In [1]:
# Importing Essential Libraries
import os
import cv2
import glob
import random
from tqdm import tqdm

In [2]:
# Required Parameters
dataset = "UCF11_updated_mpg/"          # Dataset path
dataset2 = "dataset/"                   # Dataset2 path
train_path = "training_set/"            # Training path
test_path = "testing_set/"              # Testing path
no_of_frames = 1650                     # Total number of frames to be extracted
categories = os.listdir(dataset)        # Name of each class/category

In [3]:
# Creating dataset directory
try:
    os.mkdir(dataset2)
    print("Folder {} created...".format(dataset2))
except:
    print("A folder {} already exists...".format(dataset2))

Folder dataset/ created...


In [4]:
# Creating training_set directory
try:
    os.mkdir(train_path)
    print("Folder {} created...".format(train_path))
except:
    print("A folder {} already exists...".format(train_path))

Folder training_set/ created...


In [5]:
# Creating testing_set directory
try:
    os.mkdir(test_path)
    print("Folder {} created...".format(test_path))
except:
    print("A folder {} already exists...".format(test_path))

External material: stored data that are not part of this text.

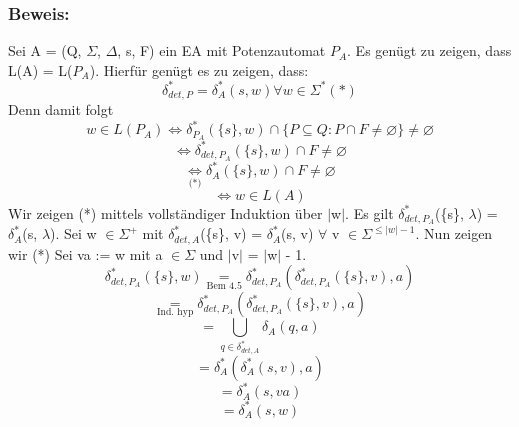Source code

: \subsubsection*{Beweis:} 
Sei A = (Q, $\Sigma$, $\Delta$, s, F) ein EA mit Potenzautomat $P_{A}$. Es genügt zu zeigen, dass L(A) = L($P_{A}$). Hierfür genügt es zu zeigen, dass:
\[\delta_{det,P}^{*} = \delta_{A}^{*}(s, w) \forall w \in \Sigma^{*} (*)\]
Denn damit folgt
\[w \in  L (P_{A}) \Leftrightarrow \delta_{P_{A}}^{*}(\{s\}, w) \cap \{P\subseteq Q : P\cap F \neq \varnothing \} \neq \varnothing \] 
\[\Leftrightarrow \delta_{det, P_{A}}^{*}(\{s\}, w) \cap F \neq \varnothing \]
\[\underset{\text{(*)}}{\Leftrightarrow } \delta_{A}^{*}(\{s\}, w) \cap F \neq \varnothing \]
\[\Leftrightarrow w \in L(A)\] Wir zeigen (*) mittels vollständiger Induktion über $\lvert$w$\rvert$. Es gilt $\delta_{det, P_{A}}^{*}$(\{s\}, $\lambda$) = $\delta_{A}^{*}$(s, $\lambda$). Sei w $\in \Sigma^{+}$ mit $\delta_{det, A}^{*}$(\{s\}, v) = $\delta_{A}^{*}$(s, v) $\forall$ v $\in \Sigma^{\leq \lvert w \rvert - 1}$. Nun zeigen wir (*) Sei va := w mit a $\in \Sigma$ und $\lvert$v$\rvert$ = $\lvert$w$\rvert$ - 1.
\[\delta_{det, P_{A}}^{*} (\{s\}, w) \underset{\text{Bem 4.5}}{=} \delta_{det, P_{A}}^{*} (\delta_{det, P_{A}}^{*}(\{s\}, v), a)\]
\[\underset{\text{Ind. hyp}}{=} \delta_{det, P_{A}}^{*}(\delta_{det, P_{A}}^{*}(\{s\}, v), a)\]
\[ = \bigcup \limits_{q \in \delta_{det, A}^{*}}\delta_{A}(q, a)\]
\[ = \delta_{A}^{*}(\delta_{A}^{*}(s, v), a)\]
\[ = \delta_{A}^{*}(s, va)\]
\[ = \delta_{A}^{*}(s, w)\]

Folder testing_set/ created...


In [6]:
# Creating same directories for dataset2/ that are already present in the dataset directory
for category in categories:
    try:
        os.mkdir(dataset2 + category)
        print("Folder {} created...".format(category))
    except:
        print("A folder already exists, named {}...".format(category, dataset))

Folder swing created...
Folder soccer_juggling created...
Folder biking created...
Folder diving created...
Folder golf_swing created...
Folder horse_riding created...
Folder basketball created...
Folder volleyball_spiking created...
Folder trampoline_jumping created...
Folder tennis_swing created...
Folder walking created...


In [7]:
# Creating same directories for training_set/ that are already present in the dataset directory
for category in categories:
    try:
        os.mkdir(train_path + category)
        print("Folder {} created...".format(category))
    except:
        print("A folder already exists, named {}...".format(category, train_path))

Folder swing created...
Folder soccer_juggling created...
Folder biking created...
Folder diving created...
Folder golf_swing created...
Folder horse_riding created...
Folder basketball created...
Folder volleyball_spiking created...
Folder trampoline_jumping created...
Folder tennis_swing created...
Folder walking created...


In [8]:
# Creating same directories for testing_set/ that are already present in the dataset directory
for category in categories:
    try:
        os.mkdir(test_path  + category)
        print("Folder {} created...".format(category))
    except:
        print("A folder already exists, named {}...".format(category, test_path))

Folder swing created...
Folder soccer_juggling created...
Folder biking created...
Folder diving created...
Folder golf_swing created...
Folder horse_riding created...
Folder basketball created...
Folder volleyball_spiking created...
Folder trampoline_jumping created...
Folder tennis_swing created...
Folder walking created...


In [9]:
# Combining multiple videos into single video file
for category in tqdm(categories):
    videofiles = [dataset + category + "/" + n for n in os.listdir(dataset + category) if n[-4:]==".mpg"]
    video_index = 0
    cap = cv2.VideoCapture(videofiles[0])    
    fourcc = cv2.VideoWriter_fourcc(*"XVID")
    # fourcc = cv2.VideoWriter_fourcc(*'MP4V')
    out = cv2.VideoWriter("{}/{}/{}.mpg".format(dataset2, category, category), fourcc, 25, (320, 240))
    while(cap.isOpened()):
        ret, frame = cap.read()
        if frame is None:
            video_index += 1
            if video_index >= len(videofiles):
                break
            else:
                cap = cv2.VideoCapture(videofiles[ video_index ])
                ret, frame = cap.read()
                out.write(frame)
        else:
            out.write(frame)
    cap.release()
    out.release()
    cv2.destroyAllWindows()

100%|██████████| 11/11 [03:09<00:00, 17.21s/it]


In [10]:
# Saving total no. of frames of each classes/categories into an array
total_frames = []
for category in tqdm(categories):
    cap = cv2.VideoCapture(dataset2 + category + "/" + category + ".mpg")
    length = int(cap.get(cv2.CAP_PROP_FRAME_COUNT))
    total_frames.append(length)
    cap.release()
    cv2.destroyAllWindows()
print(total_frames)

100%|██████████| 11/11 [00:00<00:00, 397.79it/s]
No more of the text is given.